→ **Work request**:
Examine the material below and count the lines that hold the word "import". Report only the number.

→ **Records supplied**:
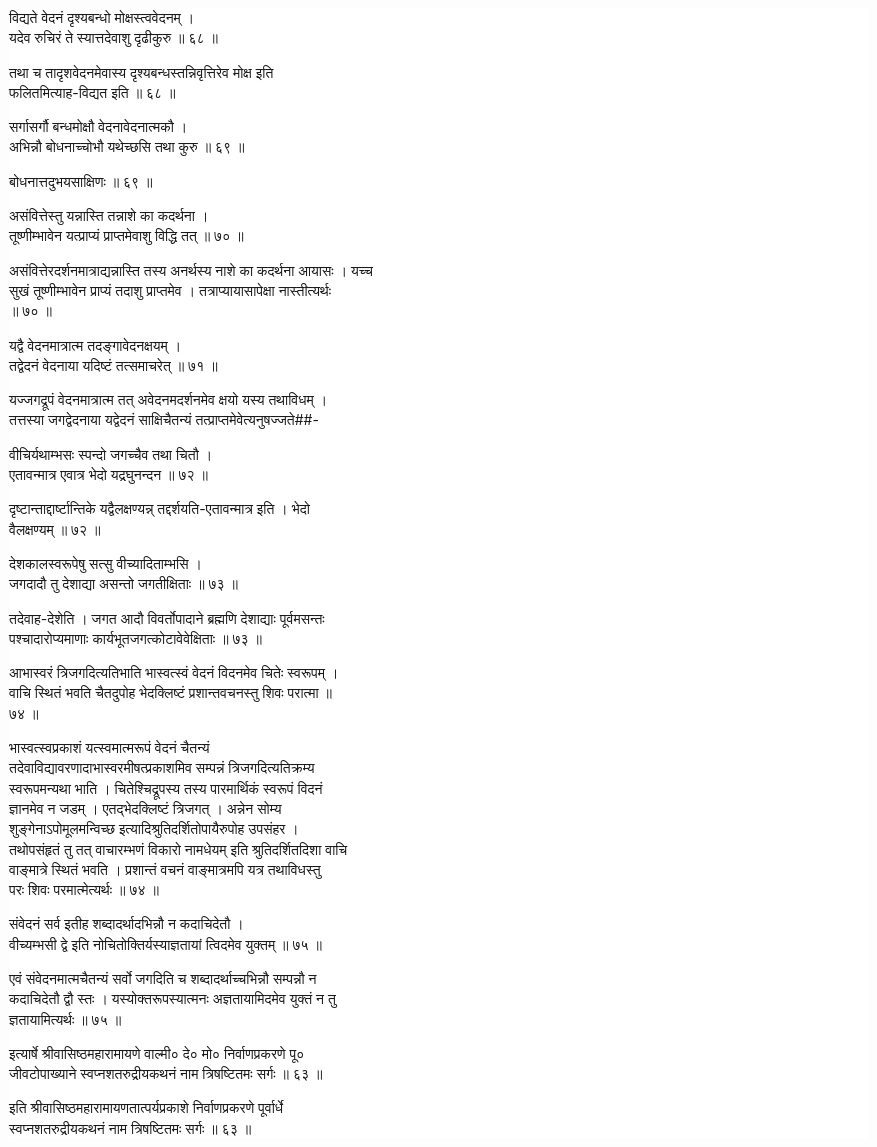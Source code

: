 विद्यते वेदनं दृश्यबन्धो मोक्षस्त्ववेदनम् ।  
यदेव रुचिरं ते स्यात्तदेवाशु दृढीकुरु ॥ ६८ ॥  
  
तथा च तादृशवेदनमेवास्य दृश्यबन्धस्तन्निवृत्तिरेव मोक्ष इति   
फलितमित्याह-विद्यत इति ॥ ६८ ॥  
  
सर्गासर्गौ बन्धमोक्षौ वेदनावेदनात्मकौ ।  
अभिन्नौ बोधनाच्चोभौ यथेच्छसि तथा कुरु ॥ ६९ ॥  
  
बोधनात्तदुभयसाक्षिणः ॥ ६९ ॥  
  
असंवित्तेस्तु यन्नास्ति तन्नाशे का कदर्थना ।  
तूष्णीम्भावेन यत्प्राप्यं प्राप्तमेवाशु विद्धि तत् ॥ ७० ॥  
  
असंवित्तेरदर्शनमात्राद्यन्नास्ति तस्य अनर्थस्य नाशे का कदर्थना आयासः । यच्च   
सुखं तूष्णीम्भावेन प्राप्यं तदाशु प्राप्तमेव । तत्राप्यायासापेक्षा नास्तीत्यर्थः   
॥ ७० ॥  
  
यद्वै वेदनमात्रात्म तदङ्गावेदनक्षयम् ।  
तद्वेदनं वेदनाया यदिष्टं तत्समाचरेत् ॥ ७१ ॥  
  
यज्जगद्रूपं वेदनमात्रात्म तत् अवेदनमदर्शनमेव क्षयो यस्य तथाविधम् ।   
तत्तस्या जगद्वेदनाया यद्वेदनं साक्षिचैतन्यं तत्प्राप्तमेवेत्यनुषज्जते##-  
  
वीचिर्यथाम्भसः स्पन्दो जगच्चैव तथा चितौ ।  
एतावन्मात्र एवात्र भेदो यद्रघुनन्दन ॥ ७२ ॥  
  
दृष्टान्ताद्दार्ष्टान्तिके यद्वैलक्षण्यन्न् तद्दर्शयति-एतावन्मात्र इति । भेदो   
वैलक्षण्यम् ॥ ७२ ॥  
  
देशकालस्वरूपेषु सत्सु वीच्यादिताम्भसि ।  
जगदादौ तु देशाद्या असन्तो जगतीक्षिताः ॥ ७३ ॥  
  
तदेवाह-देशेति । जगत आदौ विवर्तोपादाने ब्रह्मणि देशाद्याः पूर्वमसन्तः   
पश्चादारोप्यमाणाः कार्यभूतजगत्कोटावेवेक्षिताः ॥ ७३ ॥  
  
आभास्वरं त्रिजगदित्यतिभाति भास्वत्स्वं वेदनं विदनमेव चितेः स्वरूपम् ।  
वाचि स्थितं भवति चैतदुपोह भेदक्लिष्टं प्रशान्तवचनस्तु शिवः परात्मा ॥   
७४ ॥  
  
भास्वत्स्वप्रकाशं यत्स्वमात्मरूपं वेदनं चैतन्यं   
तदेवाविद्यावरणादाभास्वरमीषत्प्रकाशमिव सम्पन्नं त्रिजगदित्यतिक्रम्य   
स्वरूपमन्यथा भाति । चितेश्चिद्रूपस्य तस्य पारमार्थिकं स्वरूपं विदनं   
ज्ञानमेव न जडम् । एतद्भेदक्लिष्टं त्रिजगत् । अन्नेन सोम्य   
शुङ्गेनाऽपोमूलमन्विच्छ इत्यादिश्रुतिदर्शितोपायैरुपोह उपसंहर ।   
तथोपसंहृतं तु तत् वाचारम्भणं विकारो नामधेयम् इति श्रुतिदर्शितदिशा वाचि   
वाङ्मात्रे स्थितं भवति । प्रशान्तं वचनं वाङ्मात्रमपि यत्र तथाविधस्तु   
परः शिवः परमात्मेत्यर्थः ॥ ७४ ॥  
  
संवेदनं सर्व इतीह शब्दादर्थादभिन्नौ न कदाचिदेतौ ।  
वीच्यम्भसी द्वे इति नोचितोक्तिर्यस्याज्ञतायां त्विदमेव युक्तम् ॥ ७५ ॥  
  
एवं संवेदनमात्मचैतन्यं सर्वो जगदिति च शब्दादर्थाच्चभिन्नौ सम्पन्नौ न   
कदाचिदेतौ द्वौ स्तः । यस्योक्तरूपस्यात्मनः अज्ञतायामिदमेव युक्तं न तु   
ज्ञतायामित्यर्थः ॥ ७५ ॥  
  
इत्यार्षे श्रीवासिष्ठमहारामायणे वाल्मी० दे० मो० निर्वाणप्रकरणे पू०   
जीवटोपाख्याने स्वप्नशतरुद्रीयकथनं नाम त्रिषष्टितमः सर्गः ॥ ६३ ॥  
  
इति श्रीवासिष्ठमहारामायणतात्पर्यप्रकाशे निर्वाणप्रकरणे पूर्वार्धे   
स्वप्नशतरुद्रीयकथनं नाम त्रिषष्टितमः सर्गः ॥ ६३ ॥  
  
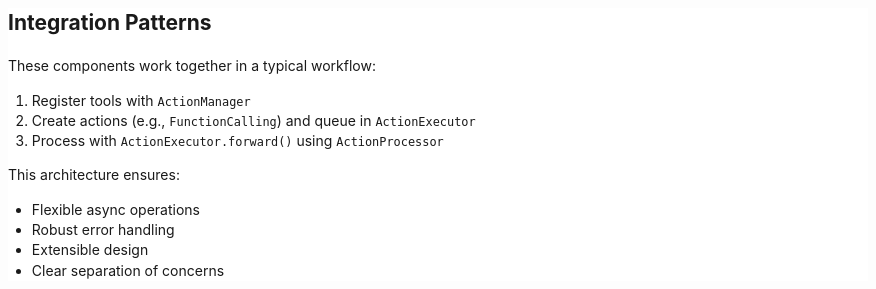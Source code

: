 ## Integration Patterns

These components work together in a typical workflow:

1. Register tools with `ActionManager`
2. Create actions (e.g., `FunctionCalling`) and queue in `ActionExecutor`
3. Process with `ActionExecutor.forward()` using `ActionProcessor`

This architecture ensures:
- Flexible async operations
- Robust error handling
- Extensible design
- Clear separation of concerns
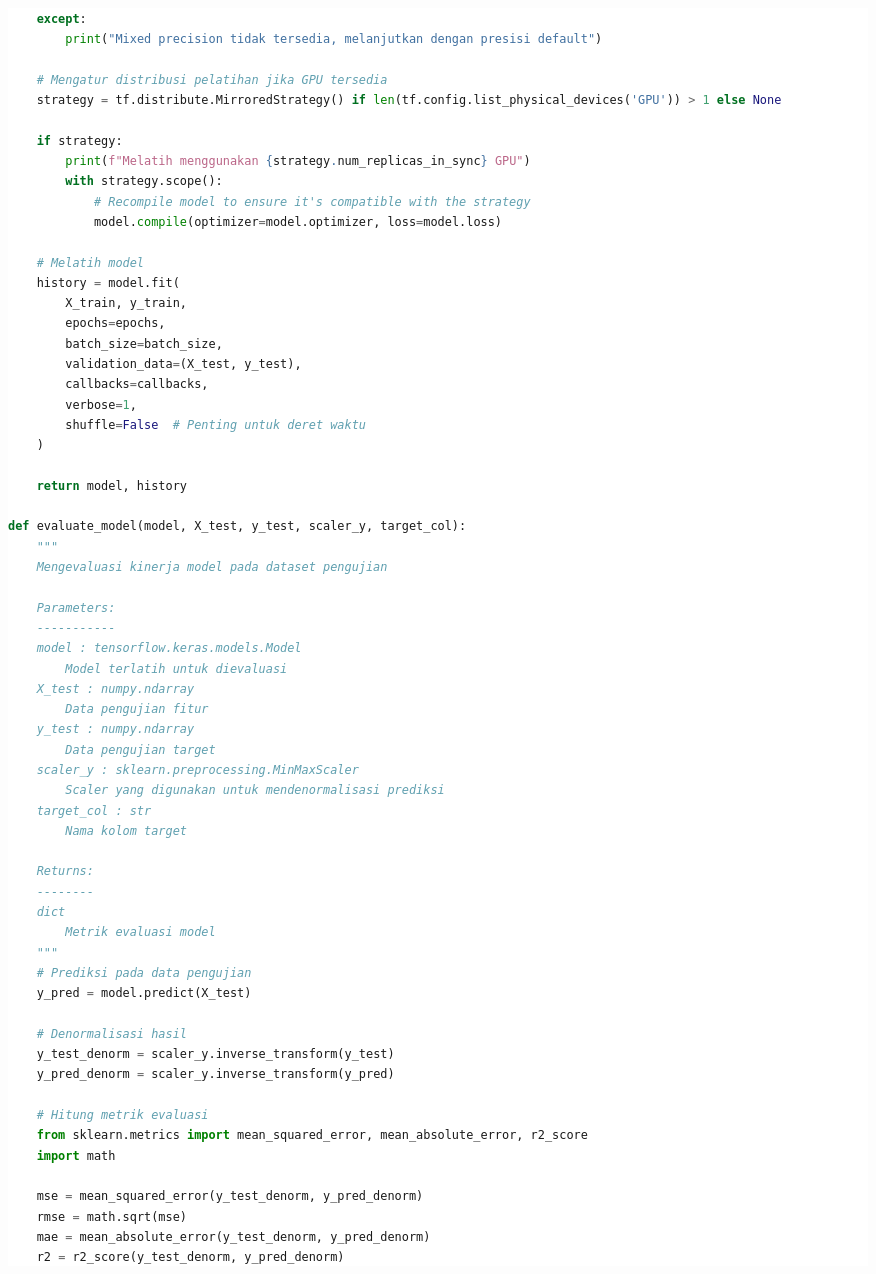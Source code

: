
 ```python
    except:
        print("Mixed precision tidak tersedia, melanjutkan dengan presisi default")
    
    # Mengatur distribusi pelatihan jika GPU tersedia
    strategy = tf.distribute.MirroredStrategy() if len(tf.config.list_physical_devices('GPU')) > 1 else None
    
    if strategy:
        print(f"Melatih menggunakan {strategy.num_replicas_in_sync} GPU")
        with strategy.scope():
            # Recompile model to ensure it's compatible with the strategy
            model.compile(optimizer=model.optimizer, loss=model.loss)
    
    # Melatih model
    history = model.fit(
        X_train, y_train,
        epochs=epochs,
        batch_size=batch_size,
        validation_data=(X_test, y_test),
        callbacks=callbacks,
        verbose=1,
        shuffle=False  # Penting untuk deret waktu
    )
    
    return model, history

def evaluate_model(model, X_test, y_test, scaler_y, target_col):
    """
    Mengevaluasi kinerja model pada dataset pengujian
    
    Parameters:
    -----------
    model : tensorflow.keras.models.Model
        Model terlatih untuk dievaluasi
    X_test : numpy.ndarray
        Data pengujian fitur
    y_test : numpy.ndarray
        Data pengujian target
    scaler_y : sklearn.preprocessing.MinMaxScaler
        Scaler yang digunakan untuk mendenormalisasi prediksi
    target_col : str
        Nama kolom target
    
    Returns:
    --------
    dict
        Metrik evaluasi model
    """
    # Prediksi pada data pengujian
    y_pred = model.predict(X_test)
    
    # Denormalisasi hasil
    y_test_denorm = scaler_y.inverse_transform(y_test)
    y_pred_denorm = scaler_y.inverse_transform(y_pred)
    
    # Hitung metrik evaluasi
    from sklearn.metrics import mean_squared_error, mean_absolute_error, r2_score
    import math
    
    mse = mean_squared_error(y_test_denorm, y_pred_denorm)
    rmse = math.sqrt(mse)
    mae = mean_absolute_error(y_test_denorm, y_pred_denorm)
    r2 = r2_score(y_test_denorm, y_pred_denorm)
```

→ **Final answer**:
2